How do you study microplastics in a plastic-filled lab?

FLORA LICHTMAN: Hey, it’s Flora, and you’re listening to Science Friday. You have seen the headlines like, we’ve got a spoons worth of plastic in our brains, and microplastics are found in our hearts and our lymph nodes and our bloodstream. It sounds alarming, but the story might be more complicated than it seems.

It turns out that measuring microplastics is really hard to do, because guess what? We’re surrounded by plastics, including the pipettes and Petri dishes and gloves that we use in the lab. Here to tell us more about this challenge and how she’s working to get around it is Dr. Cassandra Rauert, who studies microplastics exposure at the University of Queensland in Australia. Cassie, welcome to Science Friday.

CASSANDRA RAUERT: Thank you for having me. It’s lovely to be here.

FLORA LICHTMAN: OK, tell us about this problem. Why is microplastic measurement a challenge?

CASSANDRA RAUERT: OK, so there are a lot of challenges. The problems with the microplastics analysis is that the field is so young in terms of the science is so young. So really, we’ve only been looking at plastics in the environment for roughly the last 10 years, plastics in humans for the last four years. So we’re very, very early in the technology and in the development to be able to detect them. And this is really where our research is focused is on how to overcome these challenges.

So one of the biggest challenges we have in the field is background contamination. You covered this really nicely in your introduction. There are plastics everywhere, and there are plastics everywhere in the chemistry lab. But when you are surrounded in an environment that’s full of plastic, these materials can shed particles and then they can get into the sample that you’re analyzing. So it means when we’ve been processing the sample, what we’ve done is accidentally introduced plastic into it that wasn’t there originally.

FLORA LICHTMAN: So it makes the concentrations seem higher than they actually are.

CASSANDRA RAUERT: Exactly. Yep. So what we did, the first thing we did, is we actually built from scratch a plastic free environment that we could process our samples. So we call this the Minderoo Clean Lab. It’s made completely out of stainless steel to try and avoid plastic in the paint in the walls, plastic in the lino in the flooring, plastic in the ceiling tiles. There’s plastics everywhere in construction materials. So we had to build this lab out of stainless steel.

FLORA LICHTMAN: What does it look like in there? I mean, is it very shiny? What’s the experience of being in an all stainless steel room?

CASSANDRA RAUERT: We affectionately call it the submarine, because it does feel like you’re going kind of undersea. There’s no windows except for one window where you look in. So it does feel like you’re going into this weird, enclosed space. But I like to think of it as more of what you would imagine an industrial kitchen looks like.

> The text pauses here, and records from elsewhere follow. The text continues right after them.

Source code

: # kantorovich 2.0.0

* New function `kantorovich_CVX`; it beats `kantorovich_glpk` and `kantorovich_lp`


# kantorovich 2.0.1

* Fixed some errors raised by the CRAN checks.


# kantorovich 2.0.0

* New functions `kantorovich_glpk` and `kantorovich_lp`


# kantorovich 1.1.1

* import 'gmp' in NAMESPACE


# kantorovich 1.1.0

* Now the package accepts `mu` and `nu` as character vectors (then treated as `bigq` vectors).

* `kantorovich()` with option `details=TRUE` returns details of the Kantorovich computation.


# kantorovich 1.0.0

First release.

So everything’s stainless steel. We’ve got stainless steel shelves, we’ve got stainless steel fume cupboards, and then we’ve just got glassware sitting on the shelves. So I guess it can kind of look a little bit futuristic. Definitely very shiny. It is a big metal box, so it can get a bit noisy in there. So we have acoustic panels which are made out of aluminum. Again, metal. But yeah, it’s a massive metal box but kind of looks like an industrial kitchen, I suppose.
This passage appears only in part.